During 2011 the Network Aviation Group contributed approximately $19 million in revenue and other income and a break-even profit
before tax. If the transaction had occurred on 1 July 2010, the Network Aviation Group would have contributed $45 million in revenue
and other income and a break-even profit before tax.
(iii) Jetstar Japan Co., Ltd.
Jetstar Japan Co., Ltd., a venture between Qantas, Japan Airlines Co., Ltd., Century Tokyo Leasing Corporation and Mitsubishi
Corporation, was incorporated on 5 September 2011. The Qantas Group owns a 33 per cent voting interest representing a 42 per cent
economic interest in this venture.
In October 2011 the Group made an initial investment of JPY2 billion ($28 million) to fund the operational start-up costs and working
capital in Jetstar Japan Co., Ltd. The Group’s investment in Jetstar Japan Co., Ltd. is accounted for as an investment in associate and
equity accounted.
B DISPOSALS OR RESTRUCTURING
(i) DPEX Group
On 9 August 2010 the Qantas Group disposed of its ownership in the DPEX Group, which was part of the Qantas Freight operating
segment. On the completion of the transaction, the Qantas Group recognised a gain of $5 million before tax. The assets of the DPEX
disposal group represented goodwill of $16 million and receivables and other assets of $6 million. The liabilities of the DPEX disposal
group represented payables of $4 million.
(ii) Jetset Travelworld Group
On 30 September 2010 the Jetset Travelworld Group merged with Stella Travel Services. The merger resulted in the Qantas Group’s
shareholding in Jetset Travelworld Group reducing to 29 per cent from 58 per cent. Consequently, Jetset Travelworld Group ceased
to be a controlled entity and was deconsolidated from the Qantas Group.
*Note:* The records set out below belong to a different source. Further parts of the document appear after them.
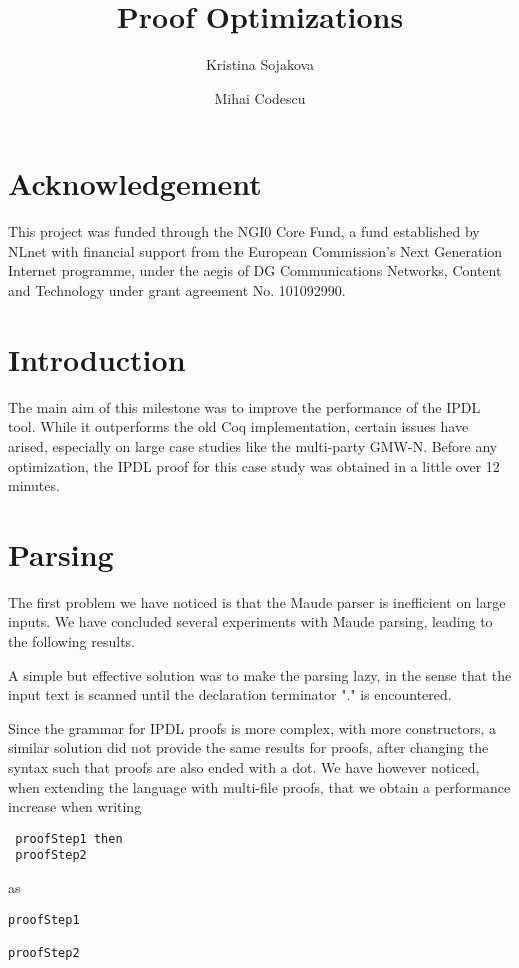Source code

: \documentclass{article}
\title{Proof Optimizations}
\author{Kristina Sojakova \and Mihai Codescu}
\date{}
\begin{document}
\maketitle
\section*{\small Acknowledgement}
This project was funded through the NGI0 Core Fund, a fund established by NLnet with financial support from the European Commission's Next Generation Internet programme, under the aegis of DG Communications Networks, Content and Technology under grant agreement No. 101092990.

\section{Introduction}

The main aim of this milestone was to improve the performance of the IPDL tool.
While it outperforms the old Coq implementation, certain issues have arised,
especially on large case studies like the multi-party GMW-N. Before any
optimization, the IPDL proof for this case study was obtained in a little over 
12 minutes.

\section{Parsing}

The first problem we have noticed is that the Maude parser is inefficient on
large inputs. We have concluded several experiments with Maude parsing, leading to the following results.

A simple but effective solution was to make the parsing lazy, in the sense that
the input text is scanned until the declaration terminator "." is encountered.

Since the grammar for IPDL proofs is more complex, with more 
constructors, a similar solution did not 
provide the same results for proofs, after changing the syntax such that
proofs are also ended with a dot. We have however noticed,
when extending the language with multi-file proofs, that we obtain a
performance increase when writing 
\begin{verbatim} 
 proofStep1 then 
 proofStep2
\end{verbatim} 
as 
\begin{verbatim}
proofStep1

proofStep2
\end{verbatim} 
\end{document}
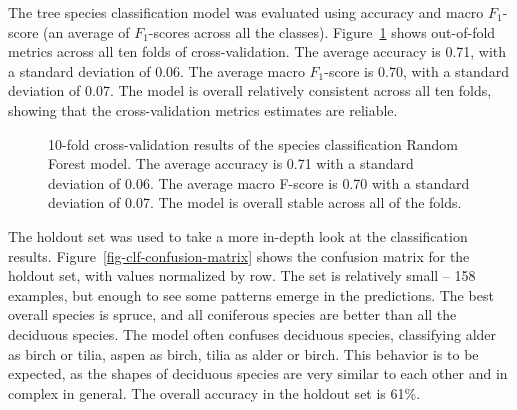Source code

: The tree species classification model was evaluated using accuracy and macro $F_1$-score (an average of $F_1$-scores across all the classes).
Figure~\ref{fig-cv-clf} shows out-of-fold metrics across all ten folds of cross-validation.
The average accuracy is 0.71, with a standard deviation of 0.06.
The average macro $F_1$-score is 0.70, with a standard deviation of 0.07.
The model is overall relatively consistent across all ten folds, showing that the cross-validation metrics estimates are reliable.

\begin{figure}
\caption[Cross-validation results of the species classification Random Forest model]{\label{fig-cv-clf}10-fold cross-validation results of the
species classification Random Forest model. The average accuracy is 0.71
with a standard deviation of 0.06. The average macro F-score is 0.70
with a standard deviation of 0.07. The model is overall stable across
all of the folds.}
\end{figure}

The holdout set was used to take a more in-depth look at the classification results.
Figure~\ref{fig-clf-confusion-matrix} shows the confusion matrix for the holdout set, with values normalized by row.
The set is relatively small – 158 examples, but enough to see some patterns emerge in the predictions.
The best overall species is spruce, and all coniferous species are better than all the deciduous species.
The model often confuses deciduous species, classifying alder as birch or tilia, aspen as birch, tilia as alder or birch.
This behavior is to be expected, as the shapes of deciduous species are very similar to each other and in complex in general.
The overall accuracy in the holdout set is 61\%.

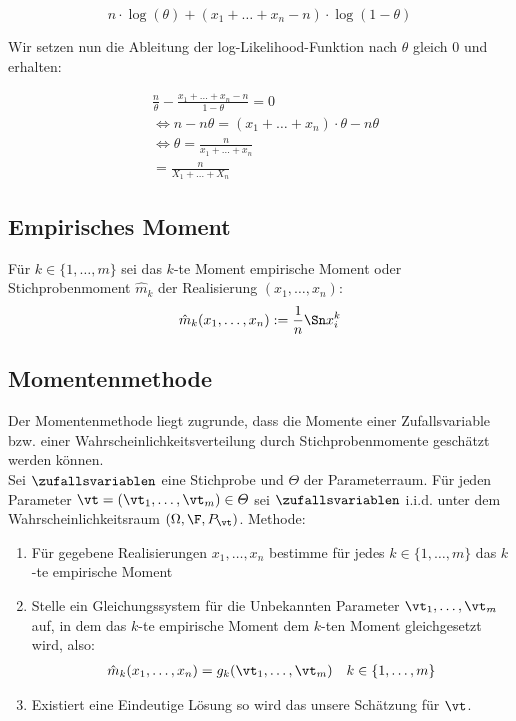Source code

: $$n \cdot \log (\theta) +  (x_1 + \ldots + x_n - n) \cdot \log (1 - \theta)$$

Wir setzen nun die Ableitung der log-Likelihood-Funktion nach $\theta$ gleich
$0$ und erhalten:

\begin{align*}
   & \frac{n}{\theta} - \frac{x_1 + \ldots + x_n - n}{1 - \theta} = 0               \\
   & \Longleftrightarrow n - n\theta =  (x_1 + \ldots + x_n) \cdot \theta - n\theta \\
   & \Longleftrightarrow \theta = \frac{n}{x_1 + \ldots + x_n}                      \\
   & = \frac{n}{X_1 + \ldots + X_n}
\end{align*}

\BoxEnd{}
\subsection*{Empirisches Moment}
Für $k \in \{1, \dots, m\}$ sei das $k$-te Moment empirische Moment oder
Stichprobenmoment $\hat{m}_k$ der Realisierung $ (x_1, \dots, x_n)$:
\begin{align*}
  \hat{m}_k (x_1, \dots, x_n) := \frac{1}{n} \Sn x_i^k
\end{align*}
\subsection*{Momentenmethode}
Der Momentenmethode liegt zugrunde, dass die Momente einer Zufallsvariable bzw.
einer Wahrscheinlichkeitsverteilung durch Stichprobenmomente geschätzt werden
können.\\ Sei $\zufallsvariablen$ eine Stichprobe und $\varTheta$ der
Parameterraum. Für jeden Parameter $\vt = (\vt_1, \dots, \vt_m) \in \varTheta$
sei $\zufallsvariablen$ i.i.d. unter dem Wahrscheinlichkeitsraum $ (\Omega, \F,
  P_\vt)$. Methode:
\begin{enumerate}
  \item Für gegebene Realisierungen $x_1, \dots, x_n$ bestimme für jedes $k \in \{1,
          \dots, m\}$ das $k$-te empirische Moment
  \item Stelle ein Gleichungssystem für die Unbekannten Parameter $\vt_1, \dots, \vt_m$
        auf, in dem das $k$-te empirische Moment dem $k$-ten Moment gleichgesetzt wird,
        also:
        \begin{align*}
          \hat{m}_k (x_1, \dots, x_n) = g_k (\vt_1, \dots, \vt_m)
           &  & k \in \{1, \dots, m\}
        \end{align*}
  \item Existiert eine Eindeutige Lösung so wird das unsere Schätzung für $\vt$.
\end{enumerate}
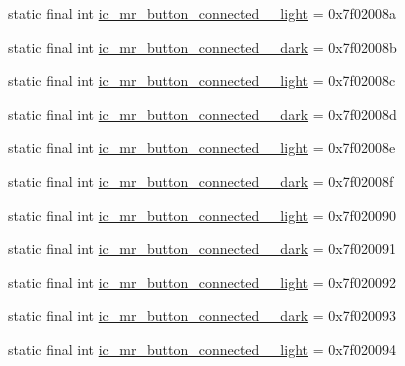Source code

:\begin{CompactItemize}
\item 
static final int \hyperlink{classandroid_1_1support_1_1graphics_1_1drawable_1_1animated_1_1_r_1_1drawable_5de69ca09a4d3f5fe484afd3ea404caf}{ic\_\-mr\_\-button\_\-connected\_\_\-light} = 0x7f02008a
\item 
static final int \hyperlink{classandroid_1_1support_1_1graphics_1_1drawable_1_1animated_1_1_r_1_1drawable_cfd74d80dac484f6784c8a153c7fc1de}{ic\_\-mr\_\-button\_\-connected\_\_\-dark} = 0x7f02008b
\item 
static final int \hyperlink{classandroid_1_1support_1_1graphics_1_1drawable_1_1animated_1_1_r_1_1drawable_6b23754c39ad2510cc5d3366dc27e773}{ic\_\-mr\_\-button\_\-connected\_\_\-light} = 0x7f02008c
\item 
static final int \hyperlink{classandroid_1_1support_1_1graphics_1_1drawable_1_1animated_1_1_r_1_1drawable_b1a80909f204947517e2632de68f6b2b}{ic\_\-mr\_\-button\_\-connected\_\_\-dark} = 0x7f02008d
\item 
static final int \hyperlink{classandroid_1_1support_1_1graphics_1_1drawable_1_1animated_1_1_r_1_1drawable_03b8ff94b1659bc05e30c8703d980d02}{ic\_\-mr\_\-button\_\-connected\_\_\-light} = 0x7f02008e
\item 
static final int \hyperlink{classandroid_1_1support_1_1graphics_1_1drawable_1_1animated_1_1_r_1_1drawable_95ea6252863d32facab8893c76ba1809}{ic\_\-mr\_\-button\_\-connected\_\_\-dark} = 0x7f02008f
\item 
static final int \hyperlink{classandroid_1_1support_1_1graphics_1_1drawable_1_1animated_1_1_r_1_1drawable_43adac1a9ffccb79f7758fe91d45cbee}{ic\_\-mr\_\-button\_\-connected\_\_\-light} = 0x7f020090
\item 
static final int \hyperlink{classandroid_1_1support_1_1graphics_1_1drawable_1_1animated_1_1_r_1_1drawable_b2e01aaf6131590236e200406a66607e}{ic\_\-mr\_\-button\_\-connected\_\_\-dark} = 0x7f020091
\item 
static final int \hyperlink{classandroid_1_1support_1_1graphics_1_1drawable_1_1animated_1_1_r_1_1drawable_e99252db0a7439380e74051a0a5fb234}{ic\_\-mr\_\-button\_\-connected\_\_\-light} = 0x7f020092
\item 
static final int \hyperlink{classandroid_1_1support_1_1graphics_1_1drawable_1_1animated_1_1_r_1_1drawable_d4da4c2a298f315f926e1da9fa1f8e29}{ic\_\-mr\_\-button\_\-connected\_\_\-dark} = 0x7f020093
\item 
static final int \hyperlink{classandroid_1_1support_1_1graphics_1_1drawable_1_1animated_1_1_r_1_1drawable_5b04b3c8624d7705badc244f166ebe9f}{ic\_\-mr\_\-button\_\-connected\_\_\-light} = 0x7f020094

\end{CompactItemize}

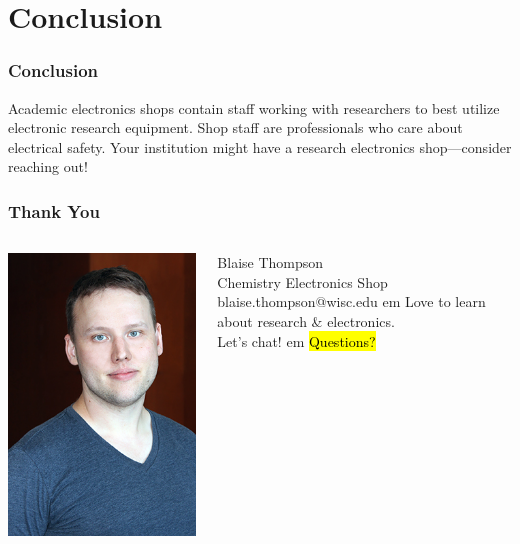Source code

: \documentclass{presentation}
\begin{document}
\section{Conclusion}

\begin{frame}\frametitle{Conclusion}
  Academic electronics shops contain staff working with researchers to best utilize electronic research equipment.
  \vfill
  Shop staff are professionals who care about electrical safety.
  \vfill
  Your institution might have a research electronics shop---consider reaching out!
\end{frame}

\begin{frame}\frametitle{Thank You}
  \begin{columns}
    \begin{column}{0.33\textwidth}
      \includegraphics[width=\textwidth]{"./Thompson_Blaise_LowRes.jpg"}
    \end{column}
    \begin{column}{0.67\textwidth}
      Blaise Thompson \\
      Chemistry Electronics Shop \\
      blaise.thompson@wisc.edu
       em
      Love to learn about research \& electronics.\\
      Let's chat!
       em
      \hl{Questions?}
    \end{column}
  \end{columns}
\end{frame}
\end{document}
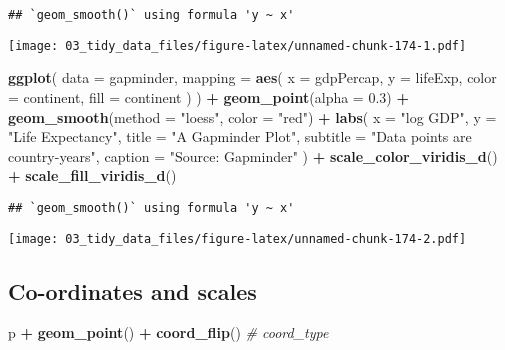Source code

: \documentclass[
]{book}
\newenvironment{Shaded}{\begin{snugshade}}{\end{snugshade}}
\newcommand{\CommentTok}[1]{\textcolor[rgb]{0.56,0.35,0.01}{\textit{#1}}}
\newcommand{\DataTypeTok}[1]{\textcolor[rgb]{0.13,0.29,0.53}{#1}}
\newcommand{\FloatTok}[1]{\textcolor[rgb]{0.00,0.00,0.81}{#1}}
\newcommand{\KeywordTok}[1]{\textcolor[rgb]{0.13,0.29,0.53}{\textbf{#1}}}
\newcommand{\NormalTok}[1]{#1}
\newcommand{\OperatorTok}[1]{\textcolor[rgb]{0.81,0.36,0.00}{\textbf{#1}}}
\newcommand{\StringTok}[1]{\textcolor[rgb]{0.31,0.60,0.02}{#1}}
\begin{document}
\begin{verbatim}
## `geom_smooth()` using formula 'y ~ x'
\end{verbatim}

\texttt{[image: 03\_tidy\_data\_files/figure-latex/unnamed-chunk-174-1.pdf]}

\begin{Shaded}
\begin{Highlighting}[]
\KeywordTok{ggplot}\NormalTok{(}
  \DataTypeTok{data =}\NormalTok{ gapminder,}
  \DataTypeTok{mapping =} \KeywordTok{aes}\NormalTok{(}
    \DataTypeTok{x =}\NormalTok{ gdpPercap, }\DataTypeTok{y =}\NormalTok{ lifeExp,}
    \DataTypeTok{color =}\NormalTok{ continent,}
    \DataTypeTok{fill =}\NormalTok{ continent}
\NormalTok{  )}
\NormalTok{) }\OperatorTok{+}
\StringTok{  }\KeywordTok{geom\_point}\NormalTok{(}\DataTypeTok{alpha =} \FloatTok{0.3}\NormalTok{) }\OperatorTok{+}
\StringTok{  }\KeywordTok{geom\_smooth}\NormalTok{(}\DataTypeTok{method =} \StringTok{"loess"}\NormalTok{, }\DataTypeTok{color =} \StringTok{"red"}\NormalTok{) }\OperatorTok{+}
\StringTok{  }\KeywordTok{labs}\NormalTok{(}
    \DataTypeTok{x =} \StringTok{"log GDP"}\NormalTok{,}
    \DataTypeTok{y =} \StringTok{"Life Expectancy"}\NormalTok{,}
    \DataTypeTok{title =} \StringTok{"A Gapminder Plot"}\NormalTok{,}
    \DataTypeTok{subtitle =} \StringTok{"Data points are country{-}years"}\NormalTok{,}
    \DataTypeTok{caption =} \StringTok{"Source: Gapminder"}
\NormalTok{  ) }\OperatorTok{+}
\StringTok{  }\KeywordTok{scale\_color\_viridis\_d}\NormalTok{() }\OperatorTok{+}
\StringTok{  }\KeywordTok{scale\_fill\_viridis\_d}\NormalTok{()}
\end{Highlighting}
\end{Shaded}

\begin{verbatim}
## `geom_smooth()` using formula 'y ~ x'
\end{verbatim}

\texttt{[image: 03\_tidy\_data\_files/figure-latex/unnamed-chunk-174-2.pdf]}

\hypertarget{co-ordinates-and-scales}{%
\subsection{Co-ordinates and scales}\label{co-ordinates-and-scales}}

\begin{Shaded}
\begin{Highlighting}[]
\NormalTok{p }\OperatorTok{+}\StringTok{ }\KeywordTok{geom\_point}\NormalTok{() }\OperatorTok{+}
\StringTok{  }\KeywordTok{coord\_flip}\NormalTok{() }\CommentTok{\# coord\_type}
\end{Highlighting}
\end{Shaded}
\end{document}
From 1 October 2010 the investment is accounted for as
an associate. The Qantas Group recognised a net loss arising from this transaction of $29 million before tax.
(iii) Harvey Holidays Pty Ltd
On 30 June 2011 the Qantas Group disposed of its 50 per cent ownership in Harvey Holidays Pty Ltd (a jointly controlled entity).
The Group recognised a gain on disposal of $4 million before tax.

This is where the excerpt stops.